Ever since I can remember, almost everyone wore green to school and/or to work on St. Patrick’s Day, whether or not they were truly “Irish.” Even our President adds an apostrophe to his name on March 17! I can remember a time many years ago when young moms would gather after the school bus left on the morning of March 17 to socialize over green bagels and someone’s home made Irish Soda Bread. And the corned beef and cabbage for lunch or dinner or visiting a pub serving green beer….great memories!
Irish immigrants brought a lot to share with their new country. They made treacherous ocean crossings on ”coffin ships,” vessels that were not truly sea-worthy to escape the potato famines. Many died at sea. In the country they left, their countrymen referred to their send-off as “American wakes,” because those that stayed behind knew they might never see their loved ones again, even if they arrived safely on the other side of the ocean.
Linguistically, Irish immigrants brought a lot of words and expressions to their new country which today have become a permanent part of our language and culture. Here are a few that you may not know came from Ireland and Irish Gaelic:
● Ballyhoo – This word now stands for the kind of ‘noise’ made by political candidates, advertisers, and promoters. It originates from the Irish town Ballyhooly in County Cork, which was well-known for passionate citizen debate on affairs of the day. After dropping its final syllable, the name of the town labeled any loud debate.
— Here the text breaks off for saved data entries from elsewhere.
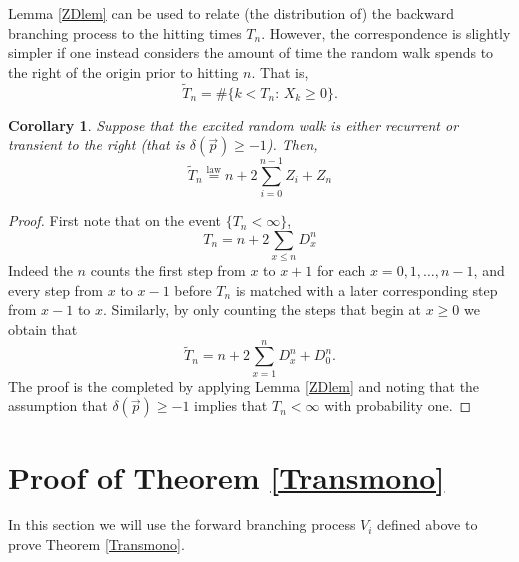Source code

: \documentclass[reqno,letterpaper,11pt]{amsart}
\newtheorem{cor}[thm]{Corollary}
\theoremstyle{remark}
\theoremstyle{definition}
\begin{document}
Lemma \ref{ZDlem} can be used to relate (the distribution of) the backward branching process to the hitting times $T_n$. However, the correspondence is slightly simpler if one instead considers the amount of time the random walk spends to the right of the origin prior to hitting $n$. That is, 
\[
 \widetilde{T}_n = \# \{ k < T_n : \, X_k \geq 0 \}. 
\]
 
\begin{cor}
 Suppose that the excited random walk is either recurrent or transient to the right (that is ${\delta}({\vec{p}}) \geq -1$). Then,
\begin{equation}\label{TZ}
 \widetilde{T}_n 
\overset{\text{law}}{=} n + 2 \sum_{i=0}^{n-1} Z_i + Z_n
\end{equation}
\end{cor}
\begin{proof}
 First note that on the event $\{ T_n < \infty \}$,
\begin{equation}\label{TDrep}
 T_n = n + 2 \sum_{x\leq n} D_x^n
\end{equation}
Indeed the $n$ counts the first step from $x$ to $x+1$ for each $x=0,1,\ldots, n-1$, and every step from $x$ to $x-1$ before $T_n$ is matched with a later corresponding step from $x-1$ to $x$. 
Similarly, by only counting the steps that begin at $x \geq 0$ we obtain that
\[
  \widetilde{T}_n = n + 2 \sum_{x=1}^n D_x^n + D_0^n.
\]
The proof is the completed by applying Lemma \ref{ZDlem} and noting that the assumption that ${\delta}({\vec{p}}) \geq -1$ implies that $T_n < \infty$ with probability one.
\end{proof}

\section{Proof of Theorem \ref{Transmono}} \label{sec:TM}

In this section we will use the forward branching process $V_i$ defined above to prove Theorem \ref{Transmono}. 
\end{document}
● Brogue – We use this word now to describe a strong regional Irish “accent.” Its origins are in the type of shoes (brogues) worn by people who spoke in a certain way.
● Hooligan – (from the Irish family name Ó hUallacháin, anglicised as O’Houlihan) has come to mean one who takes part in rowdy behavior and vandalism.
Of course, there are the obvious: ‘Limerick,’ ‘leprechaun,’ ‘shamrock,’ but did you know that ‘jazz,’ ‘poker,’ ‘moolah,’ and ‘spunk’ all derive from Irish Gaelic? ‘Buddy’ is another Irish Gaelic word, which comes from the Irish expression, a ‘vuddy,’ or a ‘bhodaigh,’ which means something like ‘pal.’
Enjoy your St. Patrick’s Day, however you celebrate.